------ Data extracts

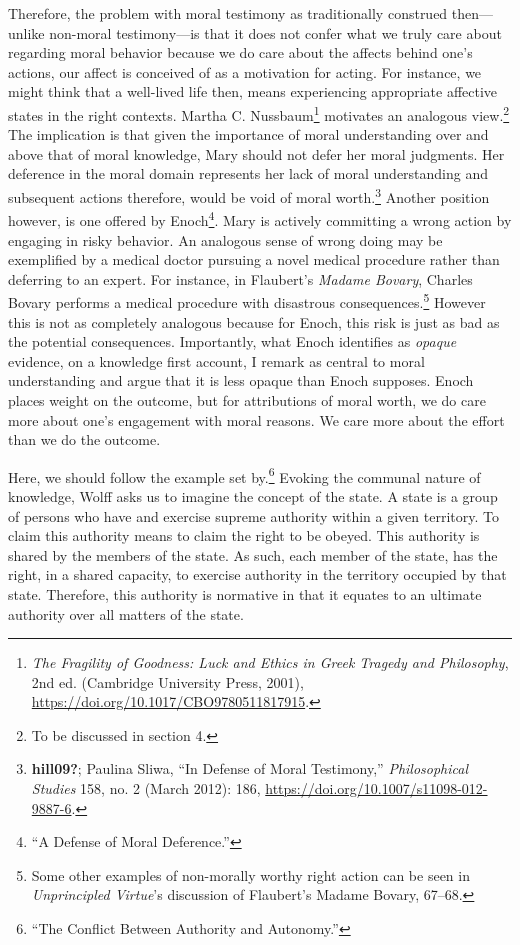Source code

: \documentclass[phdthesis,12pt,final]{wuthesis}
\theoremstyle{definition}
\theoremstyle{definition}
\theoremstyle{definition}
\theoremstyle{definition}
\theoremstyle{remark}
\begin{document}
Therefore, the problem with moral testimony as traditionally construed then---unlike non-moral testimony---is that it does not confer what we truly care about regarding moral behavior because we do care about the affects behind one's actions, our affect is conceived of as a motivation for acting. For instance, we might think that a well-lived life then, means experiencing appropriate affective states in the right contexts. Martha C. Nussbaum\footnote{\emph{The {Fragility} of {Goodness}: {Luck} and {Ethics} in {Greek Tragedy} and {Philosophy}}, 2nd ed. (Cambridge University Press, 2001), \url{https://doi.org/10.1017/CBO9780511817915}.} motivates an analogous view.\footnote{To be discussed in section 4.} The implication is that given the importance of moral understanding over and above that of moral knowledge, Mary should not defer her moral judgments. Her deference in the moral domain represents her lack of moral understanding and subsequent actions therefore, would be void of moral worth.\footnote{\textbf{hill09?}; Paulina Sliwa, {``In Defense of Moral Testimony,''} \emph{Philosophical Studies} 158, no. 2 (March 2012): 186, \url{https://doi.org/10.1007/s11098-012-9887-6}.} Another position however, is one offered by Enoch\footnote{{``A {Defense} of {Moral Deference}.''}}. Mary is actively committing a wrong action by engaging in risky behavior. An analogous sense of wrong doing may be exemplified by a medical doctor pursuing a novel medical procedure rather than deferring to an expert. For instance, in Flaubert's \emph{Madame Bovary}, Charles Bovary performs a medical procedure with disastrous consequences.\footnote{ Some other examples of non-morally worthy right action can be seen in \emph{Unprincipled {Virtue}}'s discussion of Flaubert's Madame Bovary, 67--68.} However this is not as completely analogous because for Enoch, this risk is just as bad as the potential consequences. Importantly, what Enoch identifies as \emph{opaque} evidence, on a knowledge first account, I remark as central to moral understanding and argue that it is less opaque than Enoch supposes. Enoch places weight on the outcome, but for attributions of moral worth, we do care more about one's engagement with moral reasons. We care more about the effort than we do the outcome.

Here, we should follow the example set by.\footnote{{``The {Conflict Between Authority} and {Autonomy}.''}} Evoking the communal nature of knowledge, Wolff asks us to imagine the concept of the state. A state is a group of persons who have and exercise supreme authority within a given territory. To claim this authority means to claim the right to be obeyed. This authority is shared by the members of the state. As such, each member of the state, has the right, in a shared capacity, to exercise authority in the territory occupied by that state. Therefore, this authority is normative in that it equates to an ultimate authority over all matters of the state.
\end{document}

------------

### [Task objective]
Could you restate every entry above word for word, leaving out the pictures?

### [Task response]
Source code

: \documentclass[phdthesis,12pt,final]{wuthesis}
\theoremstyle{definition}
\theoremstyle{definition}
\theoremstyle{definition}
\theoremstyle{definition}
\theoremstyle{remark}
\begin{document}
Therefore, the problem with moral testimony as traditionally construed then---unlike non-moral testimony---is that it does not confer what we truly care about regarding moral behavior because we do care about the affects behind one's actions, our affect is conceived of as a motivation for acting. For instance, we might think that a well-lived life then, means experiencing appropriate affective states in the right contexts. Martha C. Nussbaum\footnote{\emph{The {Fragility} of {Goodness}: {Luck} and {Ethics} in {Greek Tragedy} and {Philosophy}}, 2nd ed. (Cambridge University Press, 2001), \url{https://doi.org/10.1017/CBO9780511817915}.} motivates an analogous view.\footnote{To be discussed in section 4.} The implication is that given the importance of moral understanding over and above that of moral knowledge, Mary should not defer her moral judgments. Her deference in the moral domain represents her lack of moral understanding and subsequent actions therefore, would be void of moral worth.\footnote{\textbf{hill09?}; Paulina Sliwa, {``In Defense of Moral Testimony,''} \emph{Philosophical Studies} 158, no. 2 (March 2012): 186, \url{https://doi.org/10.1007/s11098-012-9887-6}.} Another position however, is one offered by Enoch\footnote{{``A {Defense} of {Moral Deference}.''}}. Mary is actively committing a wrong action by engaging in risky behavior. An analogous sense of wrong doing may be exemplified by a medical doctor pursuing a novel medical procedure rather than deferring to an expert. For instance, in Flaubert's \emph{Madame Bovary}, Charles Bovary performs a medical procedure with disastrous consequences.\footnote{ Some other examples of non-morally worthy right action can be seen in \emph{Unprincipled {Virtue}}'s discussion of Flaubert's Madame Bovary, 67--68.} However this is not as completely analogous because for Enoch, this risk is just as bad as the potential consequences. Importantly, what Enoch identifies as \emph{opaque} evidence, on a knowledge first account, I remark as central to moral understanding and argue that it is less opaque than Enoch supposes. Enoch places weight on the outcome, but for attributions of moral worth, we do care more about one's engagement with moral reasons. We care more about the effort than we do the outcome.

Here, we should follow the example set by.\footnote{{``The {Conflict Between Authority} and {Autonomy}.''}} Evoking the communal nature of knowledge, Wolff asks us to imagine the concept of the state. A state is a group of persons who have and exercise supreme authority within a given territory. To claim this authority means to claim the right to be obeyed. This authority is shared by the members of the state. As such, each member of the state, has the right, in a shared capacity, to exercise authority in the territory occupied by that state. Therefore, this authority is normative in that it equates to an ultimate authority over all matters of the state.
\end{document}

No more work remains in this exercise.